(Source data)
◆ ◆ ◆

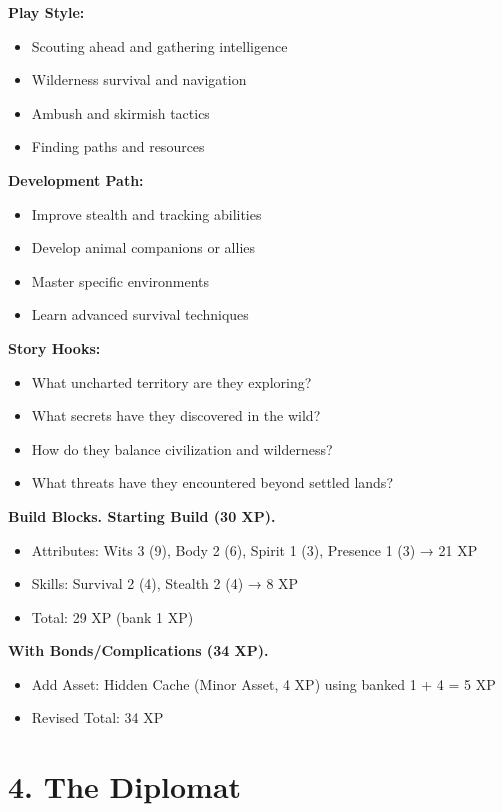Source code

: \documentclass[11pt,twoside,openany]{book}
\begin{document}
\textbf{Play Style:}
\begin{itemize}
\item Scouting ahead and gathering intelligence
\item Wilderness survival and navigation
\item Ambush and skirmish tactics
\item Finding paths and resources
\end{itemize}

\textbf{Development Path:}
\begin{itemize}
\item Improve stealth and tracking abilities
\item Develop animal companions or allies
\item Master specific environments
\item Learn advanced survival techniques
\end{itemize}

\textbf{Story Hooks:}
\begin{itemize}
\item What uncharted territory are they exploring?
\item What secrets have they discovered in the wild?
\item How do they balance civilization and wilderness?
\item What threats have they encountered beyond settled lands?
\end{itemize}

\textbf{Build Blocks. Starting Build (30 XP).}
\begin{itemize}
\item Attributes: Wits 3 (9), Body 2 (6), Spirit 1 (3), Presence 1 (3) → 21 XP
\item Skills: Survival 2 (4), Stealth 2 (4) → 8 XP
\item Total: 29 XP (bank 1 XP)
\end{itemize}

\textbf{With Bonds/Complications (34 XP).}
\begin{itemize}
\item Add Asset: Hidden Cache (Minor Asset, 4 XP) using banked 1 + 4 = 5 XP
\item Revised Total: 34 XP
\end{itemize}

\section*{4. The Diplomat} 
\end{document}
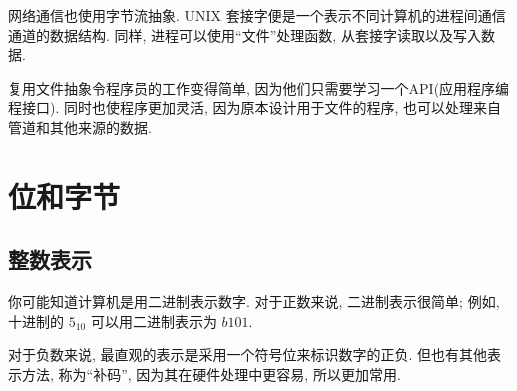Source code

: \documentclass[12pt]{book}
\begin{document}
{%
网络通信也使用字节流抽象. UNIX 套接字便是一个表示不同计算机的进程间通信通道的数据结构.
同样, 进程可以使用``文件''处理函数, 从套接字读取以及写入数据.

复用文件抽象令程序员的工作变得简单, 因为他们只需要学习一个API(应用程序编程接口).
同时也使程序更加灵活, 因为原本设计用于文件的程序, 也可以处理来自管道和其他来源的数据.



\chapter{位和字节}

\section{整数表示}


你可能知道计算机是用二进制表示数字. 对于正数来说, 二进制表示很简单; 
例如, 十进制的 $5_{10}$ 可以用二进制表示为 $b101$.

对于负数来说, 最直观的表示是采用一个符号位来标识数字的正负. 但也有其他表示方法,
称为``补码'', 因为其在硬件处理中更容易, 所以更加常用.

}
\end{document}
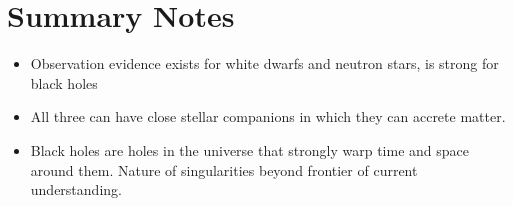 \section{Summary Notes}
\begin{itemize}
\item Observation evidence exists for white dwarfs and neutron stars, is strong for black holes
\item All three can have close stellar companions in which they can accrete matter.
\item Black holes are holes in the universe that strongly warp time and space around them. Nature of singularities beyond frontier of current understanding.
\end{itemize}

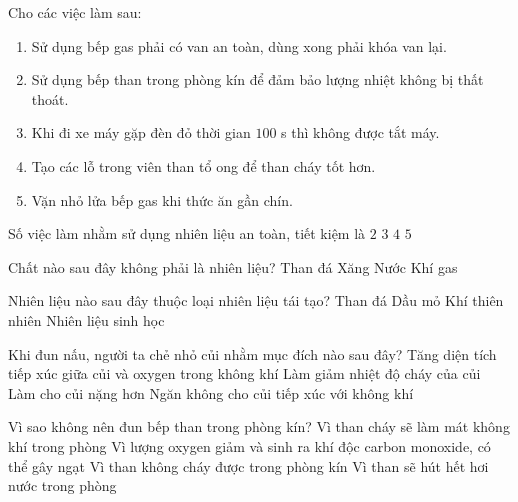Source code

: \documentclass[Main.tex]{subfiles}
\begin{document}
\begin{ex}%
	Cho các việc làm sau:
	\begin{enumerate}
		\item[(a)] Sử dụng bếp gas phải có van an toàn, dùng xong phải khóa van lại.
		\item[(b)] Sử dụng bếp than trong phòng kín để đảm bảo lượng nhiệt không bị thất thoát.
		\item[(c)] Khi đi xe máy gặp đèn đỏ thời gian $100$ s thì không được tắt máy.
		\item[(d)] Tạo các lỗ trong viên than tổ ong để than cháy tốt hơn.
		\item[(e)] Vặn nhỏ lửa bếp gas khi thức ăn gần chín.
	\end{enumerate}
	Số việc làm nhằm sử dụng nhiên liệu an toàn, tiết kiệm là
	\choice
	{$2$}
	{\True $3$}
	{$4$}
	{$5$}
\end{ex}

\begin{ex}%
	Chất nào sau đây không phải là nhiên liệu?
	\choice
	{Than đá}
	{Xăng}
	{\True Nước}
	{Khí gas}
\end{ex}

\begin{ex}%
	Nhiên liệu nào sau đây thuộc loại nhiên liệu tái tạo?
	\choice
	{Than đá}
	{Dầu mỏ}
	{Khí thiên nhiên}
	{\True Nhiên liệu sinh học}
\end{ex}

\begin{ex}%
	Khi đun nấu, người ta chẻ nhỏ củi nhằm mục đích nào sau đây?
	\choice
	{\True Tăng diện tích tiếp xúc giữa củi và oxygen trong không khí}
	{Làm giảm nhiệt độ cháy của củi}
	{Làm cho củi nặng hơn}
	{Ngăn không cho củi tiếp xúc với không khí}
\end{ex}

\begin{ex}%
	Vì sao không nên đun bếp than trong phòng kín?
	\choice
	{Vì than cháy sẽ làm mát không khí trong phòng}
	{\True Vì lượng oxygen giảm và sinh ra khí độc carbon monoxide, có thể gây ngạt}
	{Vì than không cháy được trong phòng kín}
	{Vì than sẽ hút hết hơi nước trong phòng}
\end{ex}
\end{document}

◆ ◆ ◆

- **ABOUT THIS TASK**: Lines holding the word "nhiệt" should be copied from the entries above.

- **RESULT**:
		\item[(b)] Sử dụng bếp than trong phòng kín để đảm bảo lượng nhiệt không bị thất thoát.
	{Làm giảm nhiệt độ cháy của củi}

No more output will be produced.